The bank canceled this week’s meeting with shareholders, citing the decision of an affiliated company, Espirito Santo Financial Group SA, to seek protection from creditors. Shareholders were set to vote to confirm appointments by the board July 14.
The cancellation of the meeting doesn’t affect the “legitimacy” of the appointments, which will be ratified at a later date, Paulo Tome, spokesman for Banco Espirito Santo, said by telephone. He declined to comment on the Expresso report.
The lender’s stock has slumped more than 40 percent this month, after three companies in the Espirito Santo group requested protection from creditors following missed short-term note payments at two of the units. Portuguese Central Bank Governor Carlos Costa has sought to reassure depositors and investors that Banco Espirito Santo can withstand losses stemming from the group’s difficulties, saying yesterday that new investors will be found.
Several entities have expressed interest in taking a stake in the bank, which indicates it can raise capital, the Bank of Portugal said in an e-mailed statement yesterday. If that isn’t possible, then the government has funds for bank recapitalization left over from its international bailout in 2011, it said in the statement.
Luxembourg’s commercial court today said it accepted the requests from Grupo Espirito Santo’s Rioforte Investments SA and Espirito Santo Financial Group, or ESFG, to seek protection from creditors. The court on July 22 said it accepted Espirito Santo International SA’s request.

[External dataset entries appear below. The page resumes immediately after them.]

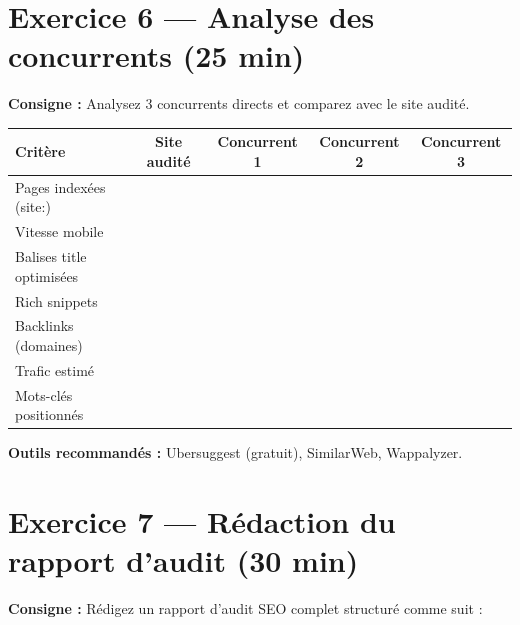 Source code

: \documentclass[12pt,a4paper]{report}
\begin{document}
\section{Exercice 6 --- Analyse des concurrents (25 min)}

\textbf{Consigne :} Analysez 3 concurrents directs et comparez avec le site audité.

\begin{tabular}{|l|c|c|c|c|}
\hline
\textbf{Critère} & \textbf{Site audité} & \textbf{Concurrent 1} & \textbf{Concurrent 2} & \textbf{Concurrent 3} \\
\hline
Pages indexées (site:) & & & & \\
\hline
Vitesse mobile & & & & \\
\hline
Balises title optimisées & & & & \\
\hline
Rich snippets & & & & \\
\hline
Backlinks (domaines) & & & & \\
\hline
Trafic estimé & & & & \\
\hline
Mots-clés positionnés & & & & \\
\hline
\end{tabular}

\textbf{Outils recommandés :} Ubersuggest (gratuit), SimilarWeb, Wappalyzer.

\section{Exercice 7 --- Rédaction du rapport d'audit (30 min)}

\textbf{Consigne :} Rédigez un rapport d'audit SEO complet structuré comme suit :
\end{document}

Espirito Santo International fully owns Rioforte, which owns 100 percent of Espirito Santo Irmaos SGPS SA. That company owns 49 percent of ESFG, which owns a 20.1 percent stake in Banco Espirito Santo. Grupo Espirito Santo includes businesses linked to the Espirito Santo family, descendants of the bank’s founder.
Banco Espirito Santo on July 10 said it has exposure of 1.18 billion euros to companies of Grupo Espirito Santo through loans, securities and other items, and is waiting for the release of that group’s restructuring plan to assess any potential losses.
The Portuguese lender has picked Deutsche Bank AG to provide advice about how to strengthen its balance sheet. Banco Espirito Santo last month raised 1.04 billion euros in a rights offering, its second capital increase in two years.
Even after losing about 60 percent of its value since the start of June, Banco Espirito Santo is the nation’s second-largest lender by market value after Banco Comercial Portugues SA.